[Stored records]

┌──

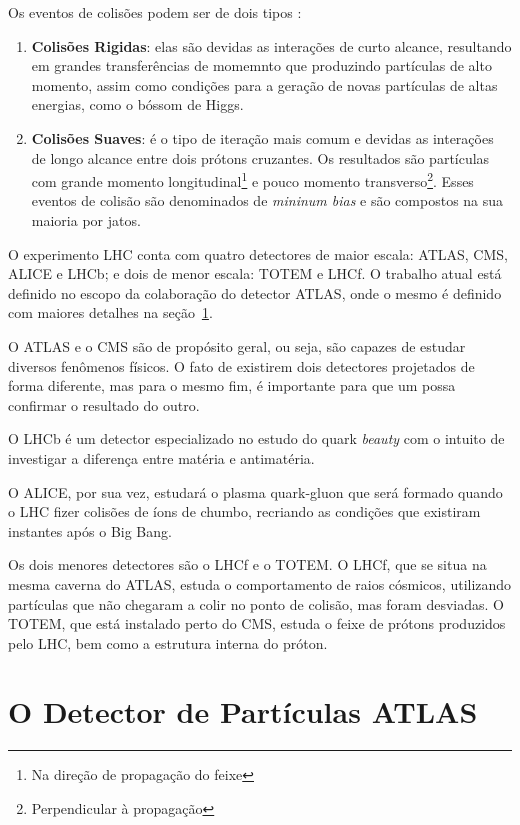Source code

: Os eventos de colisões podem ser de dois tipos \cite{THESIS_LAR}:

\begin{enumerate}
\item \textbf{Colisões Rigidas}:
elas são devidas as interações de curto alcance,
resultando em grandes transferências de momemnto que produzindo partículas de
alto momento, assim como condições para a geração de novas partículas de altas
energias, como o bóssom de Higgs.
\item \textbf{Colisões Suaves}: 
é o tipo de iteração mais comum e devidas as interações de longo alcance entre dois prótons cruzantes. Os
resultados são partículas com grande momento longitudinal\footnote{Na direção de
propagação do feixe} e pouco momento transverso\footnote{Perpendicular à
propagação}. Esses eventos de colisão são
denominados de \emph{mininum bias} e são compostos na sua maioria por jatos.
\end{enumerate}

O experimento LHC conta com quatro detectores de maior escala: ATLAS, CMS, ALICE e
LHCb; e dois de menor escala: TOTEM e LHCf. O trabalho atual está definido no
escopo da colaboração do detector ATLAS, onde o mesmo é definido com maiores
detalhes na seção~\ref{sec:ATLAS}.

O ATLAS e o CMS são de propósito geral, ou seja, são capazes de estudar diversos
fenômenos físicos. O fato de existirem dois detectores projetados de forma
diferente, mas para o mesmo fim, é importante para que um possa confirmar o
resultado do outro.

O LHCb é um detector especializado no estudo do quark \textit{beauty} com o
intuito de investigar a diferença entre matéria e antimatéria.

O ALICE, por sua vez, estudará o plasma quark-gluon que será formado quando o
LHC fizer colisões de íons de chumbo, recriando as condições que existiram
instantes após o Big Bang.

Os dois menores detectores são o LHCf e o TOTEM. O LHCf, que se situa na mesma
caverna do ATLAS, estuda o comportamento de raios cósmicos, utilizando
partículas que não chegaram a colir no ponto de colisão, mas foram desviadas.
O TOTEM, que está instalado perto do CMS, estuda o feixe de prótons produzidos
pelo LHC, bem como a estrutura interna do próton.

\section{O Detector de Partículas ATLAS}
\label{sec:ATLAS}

└──

What the task requires: Reproduce exactly the lines from the one with "intuito de investigar" through the end of the entries above, both ends included.

Output of the task:
intuito de investigar a diferença entre matéria e antimatéria.

O ALICE, por sua vez, estudará o plasma quark-gluon que será formado quando o
LHC fizer colisões de íons de chumbo, recriando as condições que existiram
instantes após o Big Bang.

Os dois menores detectores são o LHCf e o TOTEM. O LHCf, que se situa na mesma
caverna do ATLAS, estuda o comportamento de raios cósmicos, utilizando
partículas que não chegaram a colir no ponto de colisão, mas foram desviadas.
O TOTEM, que está instalado perto do CMS, estuda o feixe de prótons produzidos
pelo LHC, bem como a estrutura interna do próton.

\section{O Detector de Partículas ATLAS}
\label{sec:ATLAS}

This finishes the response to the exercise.